Watching a Nepali Movie: An Experience

And the experience was horrible.

arunima lamsal with mom n dad

Actress Arunima Lamsal in a premiere show of her sixth movie Abhimanyu in a Kathmandu theater on Friday, 5 Jan. Pics by Bikas Rauniar

Two days ago, I watched a Nepali movie called Abhimanyu (name of a character in ancient epic Mahabharat who falls into a spiral and is killed by enemies). It was kind of compulsion to go to the theater and see the ‘action and comedy drama’. As a reporter you have to face such situations. People in film fraternity always lament: Why Kantipur is not covering Nepali films? As the coordinator of the arts and style section of the paper, I have to handle such complains. After I got invitation to attend the premiere show of the movie in Kathmandu, I decided to watch the film and, if possible, write something about it.

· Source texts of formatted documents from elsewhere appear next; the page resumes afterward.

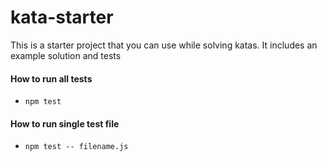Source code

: # kata-starter
This is a starter project that you can use while solving katas. 
It includes an example solution and tests

#### How to run all tests

- `npm test`

#### How to run single test file

- `npm test -- filename.js`

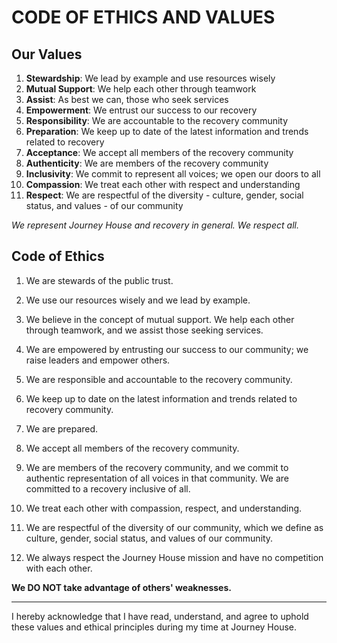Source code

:# CODE OF ETHICS AND VALUES

## Our Values

1. **Stewardship**: We lead by example and use resources wisely
2. **Mutual Support**: We help each other through teamwork
3. **Assist**: As best we can, those who seek services
4. **Empowerment**: We entrust our success to our recovery
5. **Responsibility**: We are accountable to the recovery community
6. **Preparation**: We keep up to date of the latest information and trends related to recovery
7. **Acceptance**: We accept all members of the recovery community
8. **Authenticity**: We are members of the recovery community
9. **Inclusivity**: We commit to represent all voices; we open our doors to all
10. **Compassion**: We treat each other with respect and understanding
11. **Respect**: We are respectful of the diversity - culture, gender, social status, and values - of our community

*We represent Journey House and recovery in general. We respect all.*

## Code of Ethics

1. We are stewards of the public trust.

2. We use our resources wisely and we lead by example.

3. We believe in the concept of mutual support. We help each other through teamwork, and we assist those seeking services.

4. We are empowered by entrusting our success to our community; we raise leaders and empower others.

5. We are responsible and accountable to the recovery community.

6. We keep up to date on the latest information and trends related to recovery community.

7. We are prepared.

8. We accept all members of the recovery community.

9. We are members of the recovery community, and we commit to authentic representation of all voices in that community. We are committed to a recovery inclusive of all.

10. We treat each other with compassion, respect, and understanding.

11. We are respectful of the diversity of our community, which we define as culture, gender, social status, and values of our community.

12. We always respect the Journey House mission and have no competition with each other.

**We DO NOT take advantage of others' weaknesses.**

---

I hereby acknowledge that I have read, understand, and agree to uphold these values and ethical principles during my time at Journey House.

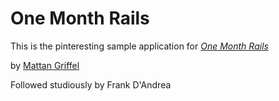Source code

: # One Month Rails

This is the pinteresting sample application for 
[*One Month Rails*](http://onemonthrails.com)

by [Mattan Griffel](http://mattangriffel.com)

Followed studiously by
Frank D'Andrea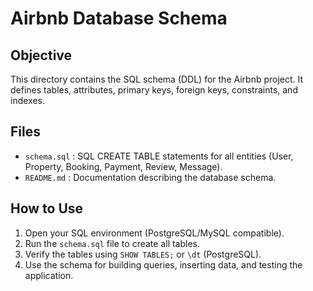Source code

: # Airbnb Database Schema

## Objective
This directory contains the SQL schema (DDL) for the Airbnb project. It defines tables, attributes, primary keys, foreign keys, constraints, and indexes.

## Files
- `schema.sql` : SQL CREATE TABLE statements for all entities (User, Property, Booking, Payment, Review, Message).  
- `README.md` : Documentation describing the database schema.

## How to Use
1. Open your SQL environment (PostgreSQL/MySQL compatible).  
2. Run the `schema.sql` file to create all tables.  
3. Verify the tables using `SHOW TABLES;` or `\dt` (PostgreSQL).  
4. Use the schema for building queries, inserting data, and testing the application.
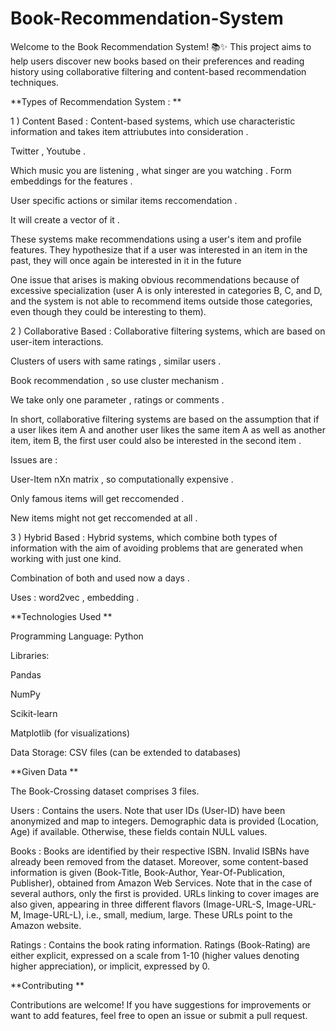 # Book-Recommendation-System
Welcome to the Book Recommendation System! 📚✨ This project aims to help users discover new books based on their preferences and reading history using collaborative filtering and content-based recommendation techniques.

**Types of Recommendation System :
**

1 ) Content Based :
Content-based systems, which use characteristic information and takes item attriubutes into consideration .

Twitter , Youtube .

Which music you are listening , what singer are you watching . Form embeddings for the features .

User specific actions or similar items reccomendation .

It will create a vector of it .

These systems make recommendations using a user's item and profile features. They hypothesize that if a user was interested in an item in the past, they will once again be interested in it in the future

One issue that arises is making obvious recommendations because of excessive specialization (user A is only interested in categories B, C, and D, and the system is not able to recommend items outside those categories, even though they could be interesting to them).

2 ) Collaborative Based :
Collaborative filtering systems, which are based on user-item interactions.

Clusters of users with same ratings , similar users .

Book recommendation , so use cluster mechanism .

We take only one parameter , ratings or comments .

In short, collaborative filtering systems are based on the assumption that if a user likes item A and another user likes the same item A as well as another item, item B, the first user could also be interested in the second item .

Issues are :

User-Item nXn matrix , so computationally expensive .

Only famous items will get reccomended .

New items might not get reccomended at all .

3 ) Hybrid Based :
Hybrid systems, which combine both types of information with the aim of avoiding problems that are generated when working with just one kind.

Combination of both and used now a days .

Uses : word2vec , embedding .


**Technologies Used
**

Programming Language: Python

Libraries:

Pandas

NumPy

Scikit-learn

Matplotlib (for visualizations)

Data Storage: CSV files (can be extended to databases)


**Given Data
**

The Book-Crossing dataset comprises 3 files.

Users : Contains the users. Note that user IDs (User-ID) have been anonymized and map to integers. Demographic data is provided (Location, Age) if available. Otherwise, these fields contain NULL values.

Books : Books are identified by their respective ISBN. Invalid ISBNs have already been removed from the dataset. Moreover, some content-based information is given (Book-Title, Book-Author, Year-Of-Publication, Publisher), obtained from Amazon Web Services. Note that in the case of several authors, only the first is provided. URLs linking to cover images are also given, appearing in three different flavors (Image-URL-S, Image-URL-M, Image-URL-L), i.e., small, medium, large. These URLs point to the Amazon website.

Ratings : Contains the book rating information. Ratings (Book-Rating) are either explicit, expressed on a scale from 1-10 (higher values denoting higher appreciation), or implicit, expressed by 0.


**Contributing
**

Contributions are welcome! If you have suggestions for improvements or want to add features, feel free to open an issue or submit a pull request.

If you compare Nepali films with Hollywood and Bollywood movies, you will find the former completely avoidable. Produced with comparatively low budget, Nepali films are poor in quality and other benchmarks. An average Nepali film’s standard budget is around Rs. 4.5 million (slightly more than US $ 55 thousands). Don’t compare our films with Hollywood and Bollywood flicks, Nepali film makers constantly warn reporters and other critics. Keep in mind, they say, Nepali film industry and its market is limited. “We are a very small industry and only lower class people watch our films,” said a Nepali film director recently.

Whatever they say, you can’t stop yourself from comparing. First, the theater (Shiv Darshan in New Baneshwor) was a mess. It was a disaster. How can you enjoy a cinema in such a dirty theater? Chairs were filthy and broken. Somehow I managed to get seated in one of those. They were kept in such a congested manner that I had to remain either straight or leaning forward all the time. If I leaned back, my knees wouldn’t get enough space and push the seat in front of me. Walls are dirty and torn out.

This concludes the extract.